In Sindh, the land of many distinguished Sufi mystics, the vernacular poetry hums in unison with the local environment, unconstrained by the proximity to political power or the narrowness of a purely communitarian worldview. The poetry of Shah Abdul Latif of Bhit Sharif (1689-1752) conveys his deep attachment to Sindhi soil and recounts the lives of ordinary rural folk weighed under by exploitative landlords and moneylenders. An iconoclast who acknowledge no authority which encumbered his thought, abjured religious orthodoxy and lashed out at what he regarded as social injustices, Shah Abdul Latif Bhitai is among the finest exponents of resistance poetry in a region with a long and rich history of the genre. Bhitai firmly believed in the doctrine of wahdat-ul-wujud, or the unity of existence. This made him a renegade for those subscribing to the orthodox, transcendentalist point of view. Yet Bhitai’s poetry, compiled from what has been related by a chain of local bards in his magnum opus, Shah-jo-Risalo, or the book of Shah, is not the less Muslim for its rejection of social conventions devoid of aesthetic qualities. It is divided into a number of chapters called surs, or melodies, each of which represents Sindhi culture in its different locales. The message covers a wide spectrum, a moralism and a code of ethics based on the poet’s own interpretations of the Quran, the self-pride of the folk heroine Marvi and a sense of fellowship with humanity. According to folk belief, Bhitai as a young lad refused to learn beyond the letter alif, the ultimate symbol of the unity of God.

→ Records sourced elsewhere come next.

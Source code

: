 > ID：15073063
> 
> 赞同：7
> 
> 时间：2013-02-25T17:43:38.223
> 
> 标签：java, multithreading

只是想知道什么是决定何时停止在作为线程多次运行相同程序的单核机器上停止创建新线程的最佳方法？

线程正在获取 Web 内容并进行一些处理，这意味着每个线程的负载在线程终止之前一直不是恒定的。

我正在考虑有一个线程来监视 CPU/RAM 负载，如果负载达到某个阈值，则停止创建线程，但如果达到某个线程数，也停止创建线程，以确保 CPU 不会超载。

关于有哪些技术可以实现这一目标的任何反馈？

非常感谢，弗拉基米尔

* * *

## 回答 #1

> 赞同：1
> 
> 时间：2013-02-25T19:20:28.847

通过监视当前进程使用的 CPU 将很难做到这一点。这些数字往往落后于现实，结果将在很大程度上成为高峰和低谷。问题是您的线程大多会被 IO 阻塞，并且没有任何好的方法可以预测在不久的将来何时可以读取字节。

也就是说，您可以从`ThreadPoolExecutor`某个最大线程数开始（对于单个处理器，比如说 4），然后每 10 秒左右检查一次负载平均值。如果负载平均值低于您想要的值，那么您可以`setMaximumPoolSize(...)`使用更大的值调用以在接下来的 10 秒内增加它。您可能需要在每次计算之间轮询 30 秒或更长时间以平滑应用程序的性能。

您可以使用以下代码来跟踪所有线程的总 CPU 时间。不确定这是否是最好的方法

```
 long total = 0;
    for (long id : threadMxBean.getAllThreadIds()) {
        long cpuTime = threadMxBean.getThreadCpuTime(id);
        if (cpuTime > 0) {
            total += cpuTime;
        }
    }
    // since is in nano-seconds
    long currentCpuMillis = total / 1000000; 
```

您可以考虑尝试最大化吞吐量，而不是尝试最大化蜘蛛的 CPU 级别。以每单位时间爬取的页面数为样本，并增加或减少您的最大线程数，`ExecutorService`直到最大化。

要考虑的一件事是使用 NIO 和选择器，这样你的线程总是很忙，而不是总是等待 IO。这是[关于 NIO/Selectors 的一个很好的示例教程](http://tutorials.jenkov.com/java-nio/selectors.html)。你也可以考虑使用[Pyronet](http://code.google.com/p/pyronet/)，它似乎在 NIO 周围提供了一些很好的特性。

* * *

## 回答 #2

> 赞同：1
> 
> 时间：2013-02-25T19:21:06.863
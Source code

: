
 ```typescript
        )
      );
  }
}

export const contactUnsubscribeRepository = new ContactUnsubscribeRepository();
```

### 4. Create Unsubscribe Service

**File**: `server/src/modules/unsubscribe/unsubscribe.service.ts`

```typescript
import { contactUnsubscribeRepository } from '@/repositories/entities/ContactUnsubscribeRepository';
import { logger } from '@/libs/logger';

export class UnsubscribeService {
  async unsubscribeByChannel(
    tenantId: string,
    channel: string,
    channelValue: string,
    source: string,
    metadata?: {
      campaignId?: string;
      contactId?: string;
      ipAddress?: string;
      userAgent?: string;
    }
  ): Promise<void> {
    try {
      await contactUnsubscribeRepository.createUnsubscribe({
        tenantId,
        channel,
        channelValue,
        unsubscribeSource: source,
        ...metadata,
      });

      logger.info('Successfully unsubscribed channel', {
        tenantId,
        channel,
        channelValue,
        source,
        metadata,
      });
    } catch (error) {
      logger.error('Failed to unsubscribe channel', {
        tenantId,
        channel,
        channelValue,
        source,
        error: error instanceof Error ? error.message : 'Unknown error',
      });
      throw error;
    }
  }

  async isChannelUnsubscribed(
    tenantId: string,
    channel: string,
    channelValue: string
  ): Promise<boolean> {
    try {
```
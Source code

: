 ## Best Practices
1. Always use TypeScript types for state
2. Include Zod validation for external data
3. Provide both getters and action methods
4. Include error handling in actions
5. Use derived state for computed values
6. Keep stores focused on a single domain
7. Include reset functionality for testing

It was an early display of passion that was to seize him for the rest of his life. Immersed in the Sufi concept of tasawwuf, or contemplation of God, Bhitai’s poetry is deeply spiritual, articulating a philosophy of love which places him in the same league as many other Muslim mystics removed both in space and time. This commonality, however, is punctuated by local nuances in which Bhitai is as much a Muslim as he is a Sindhi. Yet at the same time the poetry displays a wide-ranging humanism based on its principle inspiration, the idea of Divine Love. All these features combined in one make Bhitai the leading cultural protagonist of Sindh in ways only those versed in the vernacular can truly appreciate. (19-20).